Bread…see the head of the house who at the beginning of a meal takes bread, gives thanks, breaks it and gives it to those at the table. Think of the Last Supper at which bread was given as nourishment for both body and soul…bread as a response to a hunger for more than calories. At the first point of his ministry, while desperately hungry of body under the temptation to let hunger rule him, Jesus rebuked the tempter…’Man does not live by bread alone, but by every word that comes from the mouth of God.’ Jesus knows God as the only one who can satisfy our deeper hunger…and so he taught his disciples to say, ‘give us this day our daily bread,’ recognizing our constant dependence on God for everything we need to sustain us.
Hunger…Man, indeed, cannot live by bread alone. We hunger on a more fundamental level for those things essential to live as God meant life to be. The existentially hungry, seeing their lack, are those who turn to God on the basis of his promise and are satisfied in Jesus. Jesus here recognizes that when all has been tasted, only that which leads to God satisfies.

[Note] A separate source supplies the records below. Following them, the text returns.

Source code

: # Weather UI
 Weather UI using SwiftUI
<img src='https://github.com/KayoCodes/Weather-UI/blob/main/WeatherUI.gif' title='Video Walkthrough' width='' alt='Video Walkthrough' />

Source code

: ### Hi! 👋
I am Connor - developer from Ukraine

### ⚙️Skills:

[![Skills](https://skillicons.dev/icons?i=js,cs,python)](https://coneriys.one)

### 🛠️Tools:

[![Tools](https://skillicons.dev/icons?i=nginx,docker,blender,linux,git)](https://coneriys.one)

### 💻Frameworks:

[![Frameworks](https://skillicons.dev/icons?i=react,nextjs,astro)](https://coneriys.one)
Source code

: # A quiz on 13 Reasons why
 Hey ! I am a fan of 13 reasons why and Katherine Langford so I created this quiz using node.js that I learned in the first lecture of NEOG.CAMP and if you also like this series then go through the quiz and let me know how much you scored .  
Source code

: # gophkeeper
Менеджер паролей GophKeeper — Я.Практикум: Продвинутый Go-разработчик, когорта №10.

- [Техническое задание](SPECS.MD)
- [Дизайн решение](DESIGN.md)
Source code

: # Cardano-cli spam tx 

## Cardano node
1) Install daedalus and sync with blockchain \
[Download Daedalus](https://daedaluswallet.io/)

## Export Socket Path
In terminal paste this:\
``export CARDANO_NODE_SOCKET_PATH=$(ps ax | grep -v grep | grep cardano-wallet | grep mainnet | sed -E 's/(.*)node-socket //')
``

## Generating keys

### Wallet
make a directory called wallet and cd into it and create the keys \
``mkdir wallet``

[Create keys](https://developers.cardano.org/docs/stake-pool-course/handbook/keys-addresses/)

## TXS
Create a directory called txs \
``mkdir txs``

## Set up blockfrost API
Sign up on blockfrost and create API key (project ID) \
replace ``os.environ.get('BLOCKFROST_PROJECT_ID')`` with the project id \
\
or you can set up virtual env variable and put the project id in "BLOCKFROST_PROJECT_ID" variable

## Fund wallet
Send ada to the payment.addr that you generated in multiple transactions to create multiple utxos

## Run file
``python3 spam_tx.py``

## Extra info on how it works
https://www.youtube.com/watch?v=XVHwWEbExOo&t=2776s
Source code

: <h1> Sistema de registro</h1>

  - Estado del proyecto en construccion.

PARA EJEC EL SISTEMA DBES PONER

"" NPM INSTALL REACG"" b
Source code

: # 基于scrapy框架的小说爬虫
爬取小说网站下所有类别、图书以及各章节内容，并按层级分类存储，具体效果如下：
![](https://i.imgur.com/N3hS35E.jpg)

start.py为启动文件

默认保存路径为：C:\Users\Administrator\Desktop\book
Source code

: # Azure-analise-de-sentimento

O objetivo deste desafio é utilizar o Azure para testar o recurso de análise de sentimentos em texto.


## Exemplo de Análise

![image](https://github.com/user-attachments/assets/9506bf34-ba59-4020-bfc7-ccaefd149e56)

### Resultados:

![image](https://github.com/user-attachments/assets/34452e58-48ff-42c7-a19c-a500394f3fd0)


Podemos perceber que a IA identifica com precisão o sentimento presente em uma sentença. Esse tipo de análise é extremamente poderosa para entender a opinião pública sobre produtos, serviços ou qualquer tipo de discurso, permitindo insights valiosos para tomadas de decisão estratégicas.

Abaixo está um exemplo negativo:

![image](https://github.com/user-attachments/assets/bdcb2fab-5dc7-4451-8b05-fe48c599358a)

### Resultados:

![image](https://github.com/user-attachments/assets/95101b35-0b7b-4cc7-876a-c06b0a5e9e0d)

I testify to this from my own experience. Those who hunger and thirst after righteousness are not beggars, but are those who find that which satisfies.
God knows we’ve looked elsewhere to satisfy our hunger…to every category of possession…to religiosity (as though religious activity can substitute for a heart fully given to Jesus)…to idols of our own making…another person…a political movement…a philosophy. But Jesus is final and unambiguous. HE IS THE BREAD. Only he can fully satisfy our hunger and thirst for life as God meant us to live.
Thirsty…To crave that without which one will die. No further explanation is necessary.
“I am the bread of life…” And as they heard him they must hear the echo of Exodus 3:14 as Moses stood transfixed before the burning bush, surrounded by the voice of God, given a mission that would demand his life, realizing he didn’t know the one talking to him, asking for his name. “Who are you? Who shall I say sends me?” God’s response? “I am who I am. This is what you are to say to the Israelites, I am has sent me to you.” Here, as with each successive ‘I am’ in the Gospel of John, we see God further revealing and defining his nature. He is bread for our hunger and water for our thirst.
The crowd surrounding Jesus stands at one with us. Their regard for him did not rest in who he was, but upon what he could do for them. They had faith, but it was faith in the gift and not in the giver.
The whole narrative adds an essential element to our understanding of Jesus as the bread of life. Jesus, as the object of our faith, is not only the one who fulfills our deepest needs and hopes; he surprises us by opening the eyes of our spirits so that we can see what those needs and hopes are. In him we reach deeper, stronger, better, for he is the Lord, not we. We may believe our need to be one thing, then he sees deeper and holds before us, not what we want, but what God wants from us and for us.
Blessed are those who taste and follow. Or, as David said, “Taste and see that the Lord is good; Blessed is the man who takes refuge in him…the lions may grow weak and hungry, but those who seek the Lord lack no good thing.”
Prayer: “Father of feasts and joy, when I think of this good life you have given me, I am humbled and grateful. Your generosity knows no bounds. You take joy in giving to your children. I admire your generosity and hope that it will be reproduced in me. I will follow you all the days of my life; not for all the gifts you give, but for your sheer goodness. Burn the unworthiness out of me that I may fully delight in your presence. In Jesus’ name, Amen.”